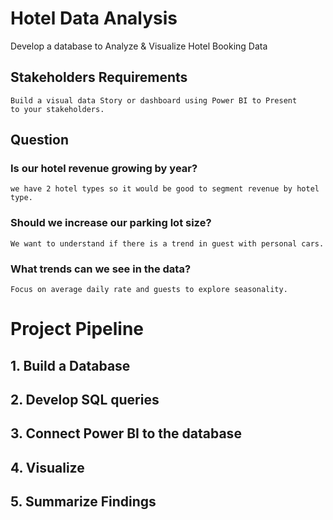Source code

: # Hotel Data Analysis

Develop a database to Analyze & Visualize Hotel Booking Data

## Stakeholders Requirements
    Build a visual data Story or dashboard using Power BI to Present
    to your stakeholders.

## Question

### Is our hotel revenue growing by year?
    we have 2 hotel types so it would be good to segment revenue by hotel type.

### Should we increase our parking lot size?
    We want to understand if there is a trend in guest with personal cars.

### What trends can we see in the data?
    Focus on average daily rate and guests to explore seasonality.


# Project Pipeline
## 1. Build a Database
## 2. Develop SQL queries
## 3. Connect Power BI to the database
## 4. Visualize
## 5. Summarize Findings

▶ **Exercise details**
Leave the pictures out and transcribe the remaining material exactly.

▶ **Task response**
Source code

: # Hotel Data Analysis

Develop a database to Analyze & Visualize Hotel Booking Data

## Stakeholders Requirements
    Build a visual data Story or dashboard using Power BI to Present
    to your stakeholders.

## Question

### Is our hotel revenue growing by year?
    we have 2 hotel types so it would be good to segment revenue by hotel type.

### Should we increase our parking lot size?
    We want to understand if there is a trend in guest with personal cars.

### What trends can we see in the data?
    Focus on average daily rate and guests to explore seasonality.


# Project Pipeline
## 1. Build a Database
## 2. Develop SQL queries
## 3. Connect Power BI to the database
## 4. Visualize
## 5. Summarize Findings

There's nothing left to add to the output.